A cela s’ajoute que l’on peut douter du caractère durable du niveau actuel des distributions: les fonds perdent une part toujours croissante de leurs recettes locatives potentielles, actuellement au­ tour de 5% par an. Pour maintenir stables les distributions, certains fonds versent des montants supérieurs aux recettes locatives (corrigés des provisions pour entretien). Cependant, cette stratégie ne fonctionne que si les revenus locatifs peuvent être augmentés dans un avenir proche par des mesures d’optimisation du portefeuille, par exemple en rénovant des espaces, en augmentant le degré d’utilisation ou en vendant des immeubles moins rentables. En revanche, l’acquisition d’objets supplémentaires aux prix élevés actuels comporte le risque de diluer le rendement.

UBS Global Real Estate Bubble Index

Le plus fort risque de bulle immobilière se situe actuellement à Munich, suivie de Toronto, Hong Kong et Amsterdam. Francfort et Paris entrent égale­ment dans la zone à risque. À Londres, en revanche, le risque de bulle a diminué après de nouvelles corrections de prix, de sorte que la ville n’appartient désormais qu’à la catégorie des villes surévaluées. Vancouver, San Francisco, Stockholm et Sydney affichent des valorisations nettement inférieures.
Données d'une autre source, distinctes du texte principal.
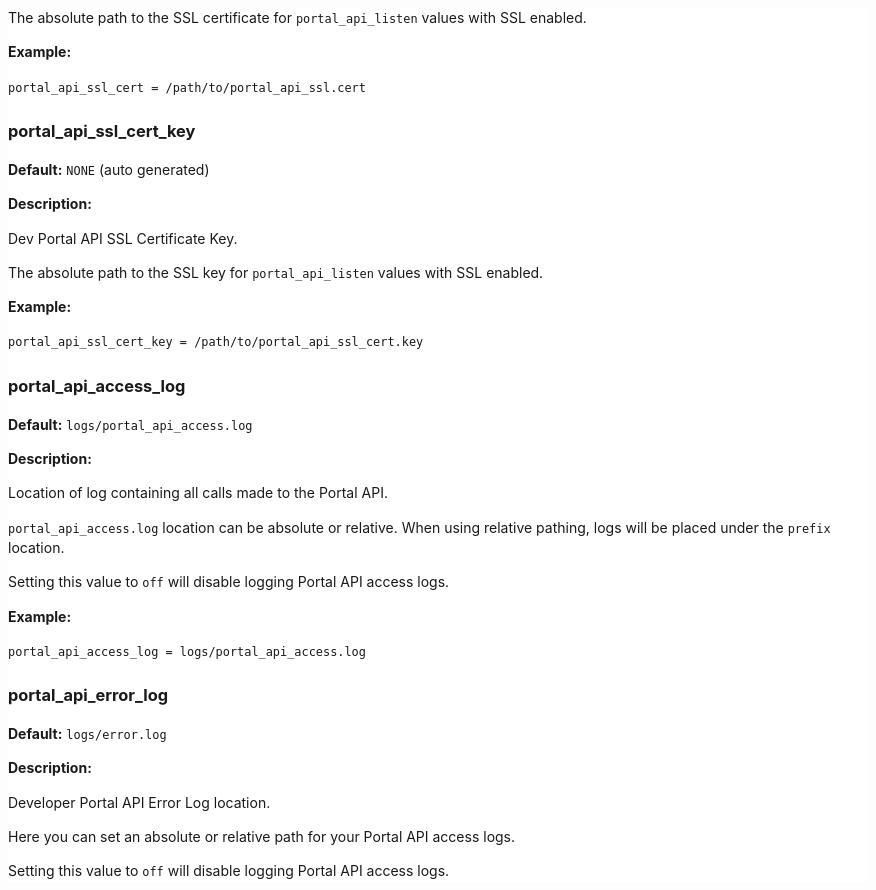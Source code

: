 The absolute path to the SSL certificate for
`portal_api_listen` values with SSL enabled.

**Example:**

```
portal_api_ssl_cert = /path/to/portal_api_ssl.cert
```


### portal_api_ssl_cert_key

**Default:** `NONE` (auto generated)

**Description:**

Dev Portal API SSL Certificate Key.

The absolute path to the SSL key for
`portal_api_listen` values with SSL enabled.

**Example:**

```
portal_api_ssl_cert_key = /path/to/portal_api_ssl_cert.key
```


### portal_api_access_log

**Default:** `logs/portal_api_access.log`

**Description:**

Location of log containing all calls made to the Portal API.

`portal_api_access.log` location can be absolute or relative. When using
relative pathing, logs will be placed under the `prefix` location.

Setting this value to `off` will disable logging
Portal API access logs.

**Example:**

```
portal_api_access_log = logs/portal_api_access.log
```


### portal_api_error_log

**Default:** `logs/error.log`

**Description:**

Developer Portal API Error Log location.

Here you can set an absolute or relative path for your
Portal API access logs.

Setting this value to `off` will disable logging
Portal API access logs.
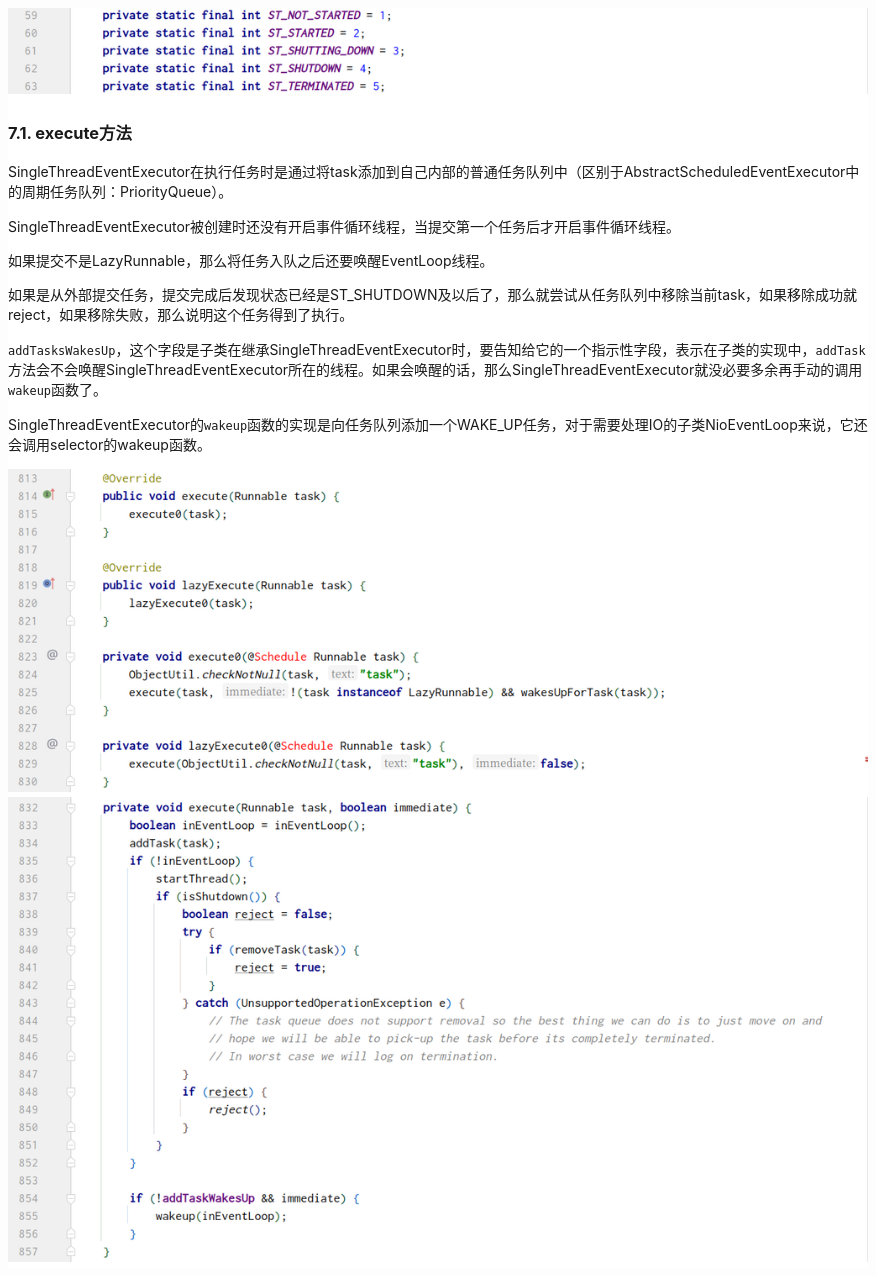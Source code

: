 ![img](./20230324-netty-eventloop-source.assets/442344013901353.png)

### 7.1. execute方法

SingleThreadEventExecutor在执行任务时是通过将task添加到自己内部的普通任务队列中（区别于AbstractScheduledEventExecutor中的周期任务队列：PriorityQueue）。

SingleThreadEventExecutor被创建时还没有开启事件循环线程，当提交第一个任务后才开启事件循环线程。

如果提交不是LazyRunnable，那么将任务入队之后还要唤醒EventLoop线程。

如果是从外部提交任务，提交完成后发现状态已经是ST_SHUTDOWN及以后了，那么就尝试从任务队列中移除当前task，如果移除成功就reject，如果移除失败，那么说明这个任务得到了执行。

`addTasksWakesUp`，这个字段是子类在继承SingleThreadEventExecutor时，要告知给它的一个指示性字段，表示在子类的实现中，`addTask`方法会不会唤醒SingleThreadEventExecutor所在的线程。如果会唤醒的话，那么SingleThreadEventExecutor就没必要多余再手动的调用`wakeup`函数了。

SingleThreadEventExecutor的`wakeup`函数的实现是向任务队列添加一个WAKE_UP任务，对于需要处理IO的子类NioEventLoop来说，它还会调用selector的wakeup函数。

![img](./20230324-netty-eventloop-source.assets/572891708615408.png) ![img](./20230324-netty-eventloop-source.assets/358791124576205.png)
À New York et Los Angeles aussi, le risque de bulle immobilière s’est éloigné, tandis que presque rien ne change à Singapour.

La tendance négative des prix des logements devrait se poursuivre, malgré la baisse des taux d’intérêt à l’échelle mondiale. Depuis quelques années, dans bien des endroits, le niveau des taux hypothécaires n’est plus le principal obstacle à l’achat d’un loge­ment; c’est plutôt le fait que beaucoup de ménages ne remplissent pas les critères de prêt des banques, notamment en matière de fonds propres. Par ailleurs, les amortissements pèsent davantage sur le budget des ménages que les intérêts hypothécaires. Enfin, l’incertitude économique, dans un environnement récessif, l’emporte largement sur l’impulsion positive des taux d’intérêt ultrabas.

La tendance générale à l’urbanisation et la de­mande croissante d’emplacements de choix ne garantissent donc pas nécessairement l’appréciation du capital. À cela s’ajoute le découplage entre les prix résidentiels et les revenus des ménages. Le manque de capacité financière finit par éroder l’attractivité de nombreuses villes, favorisant la délocalisation des emplois vers les périphéries. En outre, la probabilité d’interventions politiques sur le marché du logement augmente, avec des conséquences négatives pour les investisseurs.